* Instructions for the task:
Within these entries, which lines include the string "Cohesion"? Copy each one.

***

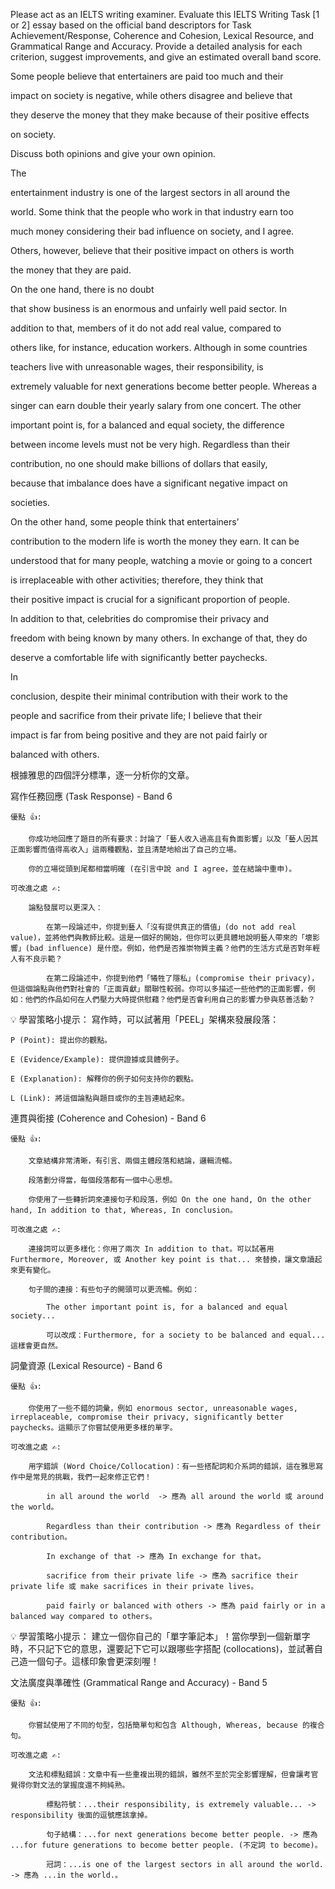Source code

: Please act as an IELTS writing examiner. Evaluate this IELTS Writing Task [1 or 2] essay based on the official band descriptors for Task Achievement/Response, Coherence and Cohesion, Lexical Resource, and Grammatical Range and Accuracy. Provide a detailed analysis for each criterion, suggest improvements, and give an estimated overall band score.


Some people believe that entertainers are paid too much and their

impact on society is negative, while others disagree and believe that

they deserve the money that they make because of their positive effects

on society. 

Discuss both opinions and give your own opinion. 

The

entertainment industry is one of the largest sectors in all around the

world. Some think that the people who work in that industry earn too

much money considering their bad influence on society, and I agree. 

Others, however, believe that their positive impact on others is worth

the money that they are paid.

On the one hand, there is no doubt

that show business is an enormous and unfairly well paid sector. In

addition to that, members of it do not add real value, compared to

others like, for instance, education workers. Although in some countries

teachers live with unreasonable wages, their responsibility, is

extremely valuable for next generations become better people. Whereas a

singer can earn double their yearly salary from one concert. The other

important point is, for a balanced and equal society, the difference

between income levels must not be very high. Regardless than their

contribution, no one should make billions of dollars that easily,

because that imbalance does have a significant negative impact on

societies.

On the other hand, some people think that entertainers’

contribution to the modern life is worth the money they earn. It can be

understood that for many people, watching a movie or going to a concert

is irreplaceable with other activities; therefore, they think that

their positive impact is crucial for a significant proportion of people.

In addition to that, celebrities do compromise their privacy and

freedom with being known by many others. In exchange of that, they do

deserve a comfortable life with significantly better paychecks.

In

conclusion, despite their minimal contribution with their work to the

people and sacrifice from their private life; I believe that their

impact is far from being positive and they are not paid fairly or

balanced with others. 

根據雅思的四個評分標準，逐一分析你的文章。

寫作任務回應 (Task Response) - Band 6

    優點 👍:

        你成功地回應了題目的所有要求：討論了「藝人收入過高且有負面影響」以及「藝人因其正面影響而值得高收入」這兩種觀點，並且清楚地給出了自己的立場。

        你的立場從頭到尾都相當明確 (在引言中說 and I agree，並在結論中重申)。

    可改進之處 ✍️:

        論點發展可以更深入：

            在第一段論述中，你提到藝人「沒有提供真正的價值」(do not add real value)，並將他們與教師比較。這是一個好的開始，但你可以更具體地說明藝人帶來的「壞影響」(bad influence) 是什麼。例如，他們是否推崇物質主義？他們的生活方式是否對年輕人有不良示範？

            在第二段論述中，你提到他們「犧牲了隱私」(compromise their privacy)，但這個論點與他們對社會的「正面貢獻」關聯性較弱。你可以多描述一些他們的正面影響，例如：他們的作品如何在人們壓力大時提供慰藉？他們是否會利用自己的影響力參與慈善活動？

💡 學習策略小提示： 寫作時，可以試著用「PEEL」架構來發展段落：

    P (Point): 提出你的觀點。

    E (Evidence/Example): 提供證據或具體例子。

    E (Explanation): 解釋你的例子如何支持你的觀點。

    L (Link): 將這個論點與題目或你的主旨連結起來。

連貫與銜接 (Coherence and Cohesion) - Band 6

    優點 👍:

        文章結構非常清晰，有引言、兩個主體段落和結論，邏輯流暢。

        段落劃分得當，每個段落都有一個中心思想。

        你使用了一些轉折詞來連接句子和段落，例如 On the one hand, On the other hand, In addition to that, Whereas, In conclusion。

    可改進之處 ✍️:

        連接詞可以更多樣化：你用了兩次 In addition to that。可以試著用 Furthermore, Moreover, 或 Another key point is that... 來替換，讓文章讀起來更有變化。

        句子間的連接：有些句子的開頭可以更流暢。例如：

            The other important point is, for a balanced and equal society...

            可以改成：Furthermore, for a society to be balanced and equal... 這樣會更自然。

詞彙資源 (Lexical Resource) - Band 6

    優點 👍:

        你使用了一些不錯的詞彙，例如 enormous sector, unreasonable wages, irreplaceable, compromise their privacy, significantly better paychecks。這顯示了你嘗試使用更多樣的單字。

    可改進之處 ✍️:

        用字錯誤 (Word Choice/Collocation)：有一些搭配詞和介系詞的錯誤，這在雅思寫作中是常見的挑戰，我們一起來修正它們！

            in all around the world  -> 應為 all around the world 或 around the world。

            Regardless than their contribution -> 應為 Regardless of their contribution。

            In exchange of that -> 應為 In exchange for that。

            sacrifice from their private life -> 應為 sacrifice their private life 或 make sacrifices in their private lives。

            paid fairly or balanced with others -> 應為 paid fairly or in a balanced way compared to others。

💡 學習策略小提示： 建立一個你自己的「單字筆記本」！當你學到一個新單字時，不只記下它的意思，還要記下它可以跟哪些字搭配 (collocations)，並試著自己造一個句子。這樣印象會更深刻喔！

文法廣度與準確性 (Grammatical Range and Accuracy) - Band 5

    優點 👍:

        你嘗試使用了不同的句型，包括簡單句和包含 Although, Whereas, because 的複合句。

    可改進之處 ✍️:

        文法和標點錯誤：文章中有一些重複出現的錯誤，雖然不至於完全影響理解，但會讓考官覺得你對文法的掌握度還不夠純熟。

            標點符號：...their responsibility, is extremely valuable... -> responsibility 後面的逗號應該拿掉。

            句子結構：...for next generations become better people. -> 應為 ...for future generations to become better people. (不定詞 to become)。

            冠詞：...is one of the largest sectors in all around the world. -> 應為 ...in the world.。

***

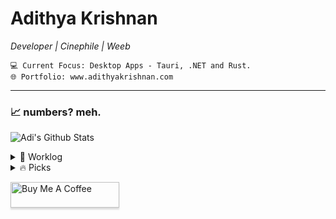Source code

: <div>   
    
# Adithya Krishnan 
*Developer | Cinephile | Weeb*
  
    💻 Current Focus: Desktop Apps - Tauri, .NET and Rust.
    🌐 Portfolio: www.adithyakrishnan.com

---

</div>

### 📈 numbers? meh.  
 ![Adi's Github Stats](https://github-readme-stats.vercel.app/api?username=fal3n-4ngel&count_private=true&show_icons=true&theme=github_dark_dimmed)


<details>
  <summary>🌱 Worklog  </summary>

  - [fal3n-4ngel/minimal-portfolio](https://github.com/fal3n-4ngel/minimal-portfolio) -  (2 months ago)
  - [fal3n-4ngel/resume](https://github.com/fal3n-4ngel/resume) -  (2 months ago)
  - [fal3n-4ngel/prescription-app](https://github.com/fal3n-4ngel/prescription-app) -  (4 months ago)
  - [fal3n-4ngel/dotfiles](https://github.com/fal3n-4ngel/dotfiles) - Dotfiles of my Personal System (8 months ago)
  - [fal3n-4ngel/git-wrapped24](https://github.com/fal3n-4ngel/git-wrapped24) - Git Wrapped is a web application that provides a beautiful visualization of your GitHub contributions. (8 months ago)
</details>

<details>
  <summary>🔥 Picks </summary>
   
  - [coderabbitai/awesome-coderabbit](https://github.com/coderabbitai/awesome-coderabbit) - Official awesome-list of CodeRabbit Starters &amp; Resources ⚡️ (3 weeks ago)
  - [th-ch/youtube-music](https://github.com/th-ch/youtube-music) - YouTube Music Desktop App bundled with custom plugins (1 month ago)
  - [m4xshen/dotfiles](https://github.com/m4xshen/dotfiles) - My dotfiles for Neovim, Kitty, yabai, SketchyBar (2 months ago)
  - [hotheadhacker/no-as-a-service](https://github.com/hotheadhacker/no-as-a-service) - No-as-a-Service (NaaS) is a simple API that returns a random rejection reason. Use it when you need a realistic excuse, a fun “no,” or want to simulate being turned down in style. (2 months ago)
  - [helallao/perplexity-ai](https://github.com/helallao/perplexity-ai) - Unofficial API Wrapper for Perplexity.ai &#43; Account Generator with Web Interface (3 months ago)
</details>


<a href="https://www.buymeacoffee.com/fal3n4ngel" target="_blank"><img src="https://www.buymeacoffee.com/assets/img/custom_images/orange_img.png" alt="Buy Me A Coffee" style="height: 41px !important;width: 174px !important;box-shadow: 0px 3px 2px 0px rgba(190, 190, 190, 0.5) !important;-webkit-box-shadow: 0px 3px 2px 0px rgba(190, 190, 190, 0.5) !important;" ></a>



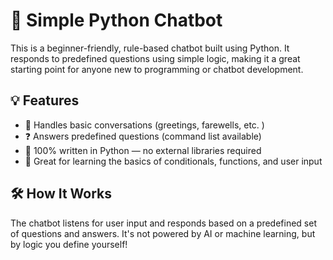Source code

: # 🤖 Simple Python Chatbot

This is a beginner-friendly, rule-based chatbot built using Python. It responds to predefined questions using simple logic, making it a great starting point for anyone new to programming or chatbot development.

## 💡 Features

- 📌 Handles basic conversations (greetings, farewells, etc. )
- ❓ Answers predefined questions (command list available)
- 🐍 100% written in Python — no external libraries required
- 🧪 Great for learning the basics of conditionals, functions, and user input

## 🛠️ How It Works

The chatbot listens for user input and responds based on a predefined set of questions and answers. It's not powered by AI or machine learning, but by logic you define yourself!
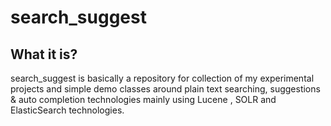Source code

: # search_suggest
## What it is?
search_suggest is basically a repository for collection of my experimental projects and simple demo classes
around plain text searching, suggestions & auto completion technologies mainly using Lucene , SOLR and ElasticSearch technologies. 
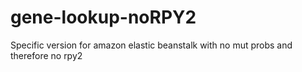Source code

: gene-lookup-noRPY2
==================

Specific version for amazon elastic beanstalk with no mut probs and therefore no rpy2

***

* Answer section:
: Please act as an IELTS writing examiner. Evaluate this IELTS Writing Task [1 or 2] essay based on the official band descriptors for Task Achievement/Response, Coherence and Cohesion, Lexical Resource, and Grammatical Range and Accuracy. Provide a detailed analysis for each criterion, suggest improvements, and give an estimated overall band score.
連貫與銜接 (Coherence and Cohesion) - Band 6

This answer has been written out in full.